- _Exercise_
Your answer should consist only of the line with "greater than 1); that utterances" and the lines after it, reproduced exactly through the end of the entries below.

Saved entries:
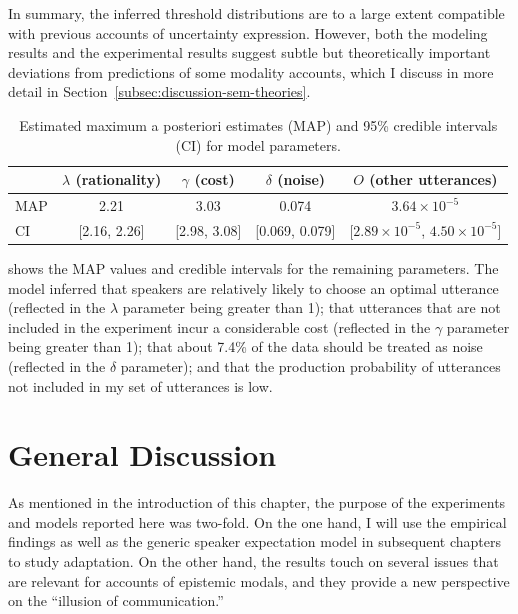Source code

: In summary, the inferred threshold distributions are to a large extent compatible with previous accounts of uncertainty expression. However,
both the modeling results and the experimental results suggest subtle but theoretically important deviations from predictions of some modality accounts, which
I discuss in more detail in Section~\ref{subsec:discussion-sem-theories}.
 
 
 \begin{table}[ht!]
\center
\begin{tabular}{l | c | c | c | c }
     & $\lambda$ (rationality) & $\gamma$ (cost) & $\delta$ (noise) & $O$ (other utterances) \\
      \midrule
      MAP & 2.21 & 3.03 & 0.074 & $3.64 \times 10^{-5}$ \\
      CI & [2.16, 2.26] & [2.98, 3.08] &  [0.069, 0.079] &[$2.89 \times 10^{-5}$, $4.50  \times 10^{-5}$] \\
         \end{tabular}
\caption{Estimated maximum a posteriori estimates (MAP) and 95\% credible intervals (CI) for model parameters. \label{tbl:model-params}}
\end{table}

 shows the MAP values and credible intervals for the remaining parameters. The model inferred that speakers
are relatively likely to choose an optimal utterance (reflected in the $\lambda$ parameter being
greater than 1); that utterances that are not included in the experiment incur a considerable cost  (reflected in the $\gamma$ parameter being greater than 1); that about 7.4\%
of the data should be treated as noise (reflected in the $\delta$ parameter); and that the production probability of utterances not included in my set of utterances is low. 

\section{General Discussion}
\label{sec:chapter-3-gd}

As mentioned in the introduction of this chapter, the purpose of the experiments and models reported here was two-fold. On the one hand, 
I will use the empirical findings as well as the generic speaker expectation model in subsequent chapters to study adaptation. On the other hand,
the results touch on several issues that are relevant for accounts of epistemic modals, and they provide a new perspective on the ``illusion of communication.''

- _Answer to the problem_
greater than 1); that utterances that are not included in the experiment incur a considerable cost  (reflected in the $\gamma$ parameter being greater than 1); that about 7.4\%
of the data should be treated as noise (reflected in the $\delta$ parameter); and that the production probability of utterances not included in my set of utterances is low. 

\section{General Discussion}
\label{sec:chapter-3-gd}

As mentioned in the introduction of this chapter, the purpose of the experiments and models reported here was two-fold. On the one hand, 
I will use the empirical findings as well as the generic speaker expectation model in subsequent chapters to study adaptation. On the other hand,
the results touch on several issues that are relevant for accounts of epistemic modals, and they provide a new perspective on the ``illusion of communication.''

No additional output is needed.